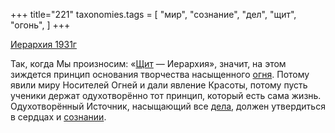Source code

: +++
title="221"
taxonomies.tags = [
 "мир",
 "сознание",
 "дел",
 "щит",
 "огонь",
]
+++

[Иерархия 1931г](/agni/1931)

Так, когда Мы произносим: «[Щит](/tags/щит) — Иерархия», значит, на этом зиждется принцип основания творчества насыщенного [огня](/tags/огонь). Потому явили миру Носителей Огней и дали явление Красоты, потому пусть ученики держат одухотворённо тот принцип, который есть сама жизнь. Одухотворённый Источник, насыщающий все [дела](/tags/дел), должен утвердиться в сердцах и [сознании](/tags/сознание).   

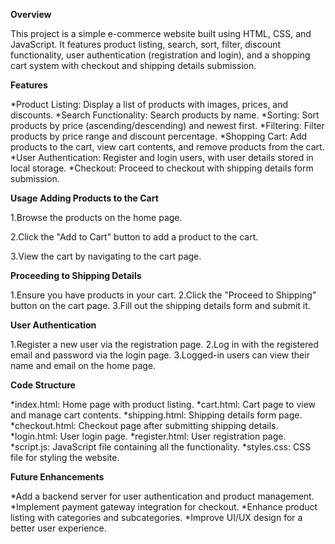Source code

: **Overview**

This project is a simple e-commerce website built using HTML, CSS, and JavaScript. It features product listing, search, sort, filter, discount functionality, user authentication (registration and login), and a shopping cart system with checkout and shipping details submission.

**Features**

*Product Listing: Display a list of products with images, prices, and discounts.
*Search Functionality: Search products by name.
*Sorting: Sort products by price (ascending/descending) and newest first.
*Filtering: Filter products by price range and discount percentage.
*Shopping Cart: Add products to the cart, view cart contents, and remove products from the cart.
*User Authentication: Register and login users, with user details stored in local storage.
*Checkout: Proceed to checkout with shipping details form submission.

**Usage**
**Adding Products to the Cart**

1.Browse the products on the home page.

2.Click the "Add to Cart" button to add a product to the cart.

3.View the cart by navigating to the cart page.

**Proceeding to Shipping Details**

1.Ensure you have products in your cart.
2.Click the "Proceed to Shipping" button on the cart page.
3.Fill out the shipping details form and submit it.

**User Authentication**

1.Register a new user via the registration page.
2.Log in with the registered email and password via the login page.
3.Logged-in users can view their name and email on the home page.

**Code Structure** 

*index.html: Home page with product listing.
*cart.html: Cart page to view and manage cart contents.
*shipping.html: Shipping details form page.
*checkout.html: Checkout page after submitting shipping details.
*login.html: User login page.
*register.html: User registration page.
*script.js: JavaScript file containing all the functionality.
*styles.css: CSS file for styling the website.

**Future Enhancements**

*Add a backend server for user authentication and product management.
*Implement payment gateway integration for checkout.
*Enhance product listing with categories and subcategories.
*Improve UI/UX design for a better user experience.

§ **WORK REQUEST**:
Each line from the one with "styling the website." through the end of the entries above must be set down exactly, both end lines included, and no other line may appear.

§ **EXERCISE RESPONSE**:
*styles.css: CSS file for styling the website.

**Future Enhancements**

*Add a backend server for user authentication and product management.
*Implement payment gateway integration for checkout.
*Enhance product listing with categories and subcategories.
*Improve UI/UX design for a better user experience.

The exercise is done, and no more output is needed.